The attack was the latest in a string of recent events along Israel’s northern frontiers that have sharply escalated tensions between Israel and Hezbollah after a prolonged period of relative calm since the last war between them in 2006.
The Israeli military said that it had responded with combined aerial and ground strikes at what it called “Hezbollah operational positions” inLebanon, and that it might take further action.
“At these moments, the I.D.F. is responding to events in the north,” Prime Minister Benjamin Netanyahu said on Twitter, referring to the Israel Defense Forces. “We will not allow terror elements to disrupt the lives of our citizens and threaten their security. We will know how to respond with force to whoever challenges us.”
Lt. Col. Peter Lerner, a spokesman for the Israeli military, described the events as “a severe escalation on our northern border.” Military leaders convened in Tel Aviv to assess the situation.
In the early afternoon, the two sides were still firing rockets or artillery at each other, the National News Agency of Lebanon reported. Witnesses in southern Lebanon said that Israeli ordnance had landed on their side of the border, extending from Shebaa to the south. The Lebanese news channel Al Mayadeen also reported that at least eight Israeli rockets had hit southern Lebanon.
Al Manar, Hezbollah’s news channel, reported that a Spanish soldier serving in the United Nations peacekeeping force on the border was killed when Israeli shells hit Abbasiyeh, a village in southern Lebanon. Spain’s prime minister, Mariano Rajoy, confirmed on his Twitter account that a Spanish soldier in Lebanon had been killed.
Israel’s hard-line foreign minister, Avigdor Lieberman, told his Chinese counterpart during a visit to Beijing that Israel should “change its approach” and respond to the missile attack “in a very harsh and disproportionate manner,” according to a statement on Mr. Lieberman’s Facebook page.

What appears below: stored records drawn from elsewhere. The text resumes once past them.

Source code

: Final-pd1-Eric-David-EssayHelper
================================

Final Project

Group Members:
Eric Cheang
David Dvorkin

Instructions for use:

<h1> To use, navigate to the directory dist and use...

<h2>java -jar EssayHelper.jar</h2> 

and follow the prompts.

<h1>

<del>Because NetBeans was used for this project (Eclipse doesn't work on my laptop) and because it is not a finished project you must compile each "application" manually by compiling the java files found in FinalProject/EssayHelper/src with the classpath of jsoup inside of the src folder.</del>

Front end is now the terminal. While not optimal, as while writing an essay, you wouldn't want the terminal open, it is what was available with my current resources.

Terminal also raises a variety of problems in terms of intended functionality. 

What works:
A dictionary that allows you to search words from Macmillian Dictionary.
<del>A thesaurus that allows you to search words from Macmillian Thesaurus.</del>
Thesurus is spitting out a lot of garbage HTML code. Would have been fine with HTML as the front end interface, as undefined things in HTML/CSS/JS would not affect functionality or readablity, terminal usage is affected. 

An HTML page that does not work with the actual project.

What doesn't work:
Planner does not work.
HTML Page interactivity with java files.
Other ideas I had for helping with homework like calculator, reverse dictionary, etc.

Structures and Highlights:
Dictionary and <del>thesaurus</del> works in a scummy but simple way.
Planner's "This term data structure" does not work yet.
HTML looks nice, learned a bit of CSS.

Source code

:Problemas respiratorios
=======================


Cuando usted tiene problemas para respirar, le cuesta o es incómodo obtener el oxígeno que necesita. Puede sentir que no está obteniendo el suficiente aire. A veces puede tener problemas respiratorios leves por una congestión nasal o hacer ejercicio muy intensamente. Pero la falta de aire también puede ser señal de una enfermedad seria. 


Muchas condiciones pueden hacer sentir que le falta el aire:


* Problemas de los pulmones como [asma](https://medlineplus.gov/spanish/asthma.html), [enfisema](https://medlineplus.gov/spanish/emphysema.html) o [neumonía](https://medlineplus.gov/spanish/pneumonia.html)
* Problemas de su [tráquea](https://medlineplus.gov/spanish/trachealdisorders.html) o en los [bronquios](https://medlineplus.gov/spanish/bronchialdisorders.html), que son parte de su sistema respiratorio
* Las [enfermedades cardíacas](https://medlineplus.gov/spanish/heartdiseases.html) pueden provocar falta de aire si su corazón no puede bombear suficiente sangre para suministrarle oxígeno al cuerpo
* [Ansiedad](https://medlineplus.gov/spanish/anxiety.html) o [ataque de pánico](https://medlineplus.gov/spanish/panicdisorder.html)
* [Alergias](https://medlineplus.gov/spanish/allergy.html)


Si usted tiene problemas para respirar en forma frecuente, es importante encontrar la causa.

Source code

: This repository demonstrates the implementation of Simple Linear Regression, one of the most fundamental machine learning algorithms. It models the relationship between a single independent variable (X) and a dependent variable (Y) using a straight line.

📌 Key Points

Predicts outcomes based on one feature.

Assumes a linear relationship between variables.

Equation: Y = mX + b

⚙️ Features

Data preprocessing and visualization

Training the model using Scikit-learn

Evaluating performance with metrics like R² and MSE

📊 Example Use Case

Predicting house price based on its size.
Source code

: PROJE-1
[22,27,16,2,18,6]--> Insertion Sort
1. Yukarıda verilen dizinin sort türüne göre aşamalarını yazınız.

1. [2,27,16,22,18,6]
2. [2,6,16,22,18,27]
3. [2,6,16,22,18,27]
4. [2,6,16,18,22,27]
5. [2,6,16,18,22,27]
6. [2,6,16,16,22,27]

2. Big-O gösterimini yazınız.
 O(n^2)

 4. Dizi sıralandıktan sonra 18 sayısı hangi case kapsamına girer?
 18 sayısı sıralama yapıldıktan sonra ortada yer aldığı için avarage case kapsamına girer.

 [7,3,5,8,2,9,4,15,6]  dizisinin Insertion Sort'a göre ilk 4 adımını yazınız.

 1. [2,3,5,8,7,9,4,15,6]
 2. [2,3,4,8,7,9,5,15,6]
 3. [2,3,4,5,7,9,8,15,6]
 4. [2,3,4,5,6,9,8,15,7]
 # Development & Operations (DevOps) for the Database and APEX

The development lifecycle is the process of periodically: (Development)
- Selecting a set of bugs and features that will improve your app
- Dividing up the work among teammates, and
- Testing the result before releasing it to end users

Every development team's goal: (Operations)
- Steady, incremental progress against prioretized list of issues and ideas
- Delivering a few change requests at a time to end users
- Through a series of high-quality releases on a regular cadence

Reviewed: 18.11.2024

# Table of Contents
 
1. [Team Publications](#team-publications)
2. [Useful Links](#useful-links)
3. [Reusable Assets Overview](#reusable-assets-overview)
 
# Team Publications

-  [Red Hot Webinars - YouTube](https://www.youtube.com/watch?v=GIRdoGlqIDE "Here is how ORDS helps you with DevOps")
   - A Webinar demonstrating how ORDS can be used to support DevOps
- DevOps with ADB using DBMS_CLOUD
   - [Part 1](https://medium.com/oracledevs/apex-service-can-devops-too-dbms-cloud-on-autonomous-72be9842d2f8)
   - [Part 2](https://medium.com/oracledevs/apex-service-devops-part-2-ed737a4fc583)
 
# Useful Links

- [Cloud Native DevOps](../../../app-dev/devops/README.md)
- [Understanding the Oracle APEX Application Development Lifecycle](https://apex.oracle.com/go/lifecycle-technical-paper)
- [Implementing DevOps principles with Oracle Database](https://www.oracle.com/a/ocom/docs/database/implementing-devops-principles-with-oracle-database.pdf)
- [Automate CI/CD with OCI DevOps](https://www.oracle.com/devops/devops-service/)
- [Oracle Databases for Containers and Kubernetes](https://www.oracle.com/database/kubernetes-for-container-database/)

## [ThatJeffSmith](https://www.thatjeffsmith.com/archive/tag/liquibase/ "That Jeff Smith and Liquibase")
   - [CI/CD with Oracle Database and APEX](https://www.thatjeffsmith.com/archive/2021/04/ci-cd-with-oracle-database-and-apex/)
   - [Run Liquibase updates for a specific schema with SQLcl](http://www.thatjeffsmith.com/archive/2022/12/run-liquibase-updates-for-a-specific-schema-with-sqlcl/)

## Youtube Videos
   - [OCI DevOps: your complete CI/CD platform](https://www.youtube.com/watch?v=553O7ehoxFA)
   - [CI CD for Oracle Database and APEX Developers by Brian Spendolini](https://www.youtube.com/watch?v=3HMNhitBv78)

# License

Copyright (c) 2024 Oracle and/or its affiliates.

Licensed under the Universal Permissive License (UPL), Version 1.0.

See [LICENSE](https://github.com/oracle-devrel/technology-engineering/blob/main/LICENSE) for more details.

The hostilities had been building. On Tuesday, at least two rockets fired from Syria struck the Israeli-controlled portion of the Golan Heights, without causing injury. Israel responded immediately with artillery toward the suspected launching sites in Syria, and over night it carried out airstrikes in territory under the control of the Syrian Army.
That exchange came nine days after a deadly airstrike, attributed to Israel, on a convoy in the Syrian portion of the Golan Heights. The airstrike killed five fighters from Hezbollah, including the son of the group’s slain military commander, Imad Mughniyeh, and an Iranian general. Israeli military commentators said that Hezbollah and its Iranian patron had been building an infrastructure in the Syrian Golan Heights with which to attack Israel.
Hezbollah, which fought a monthlong war against Israel in 2006, is now fighting in Syria on the side of President Bashar al-Assad’s government.
Since that strike, the Israeli Army has been on high alert in expectation of a revenge attack. A top Iranian commander had warned Israel to prepare for a “shattering thunderbolt.”
Israeli military analysts had predicted that Hezbollah would exact revenge by targeting Israeli soldiers, but that it would avoid directing attacks at Israeli civilians to reduce the likelihood of a full-scale war.
Still, several retired Israeli military generals said that Wednesday’s exchange was more serious than previous ones, and that it might be difficult to avoid further escalation.
“The tension in the north, it’s a very tricky and I would say flammable situation,” Israel Ziv, a reserve major general who once led the army’s operations directorate, said in a call with international journalists. “It’s very clear that, very easily from events and retaliation, we will find ourselves in a war that does not belong to Israel.”
Kobi Marom, a former commander in the north who lives in the Golan Heights, said that both Israel and Hezbollah wanted to avoid another war, but that it might be impossible.
“This serious incident with casualties calls for a response,” Mr. Marom said on Israel Radio. “Even if both sides don’t want it, we could deteriorate to a very difficult reality.”
The escalation is taking place against the background of an election campaign in Israel. Mr. Netanyahu, who is viewed by many Israelis as having strong security credentials, is competing for a fourth term in office.
Wednesday’s attack took place in the Shebaa Farms, an area known as Mount Dov in Israel. Lebanon considers it occupied by Israel, and Syria also claims it. Israel captured the area, along with the adjacent Golan Heights, in the 1967 war and later annexed both regions in a move not recognized by the United Nations.
The remains of the captured soldiers were returned to Israel in a prisoner exchange in 2008. Israeli officials concluded that both soldiers had been badly wounded in the initial ambush and had probably not survived.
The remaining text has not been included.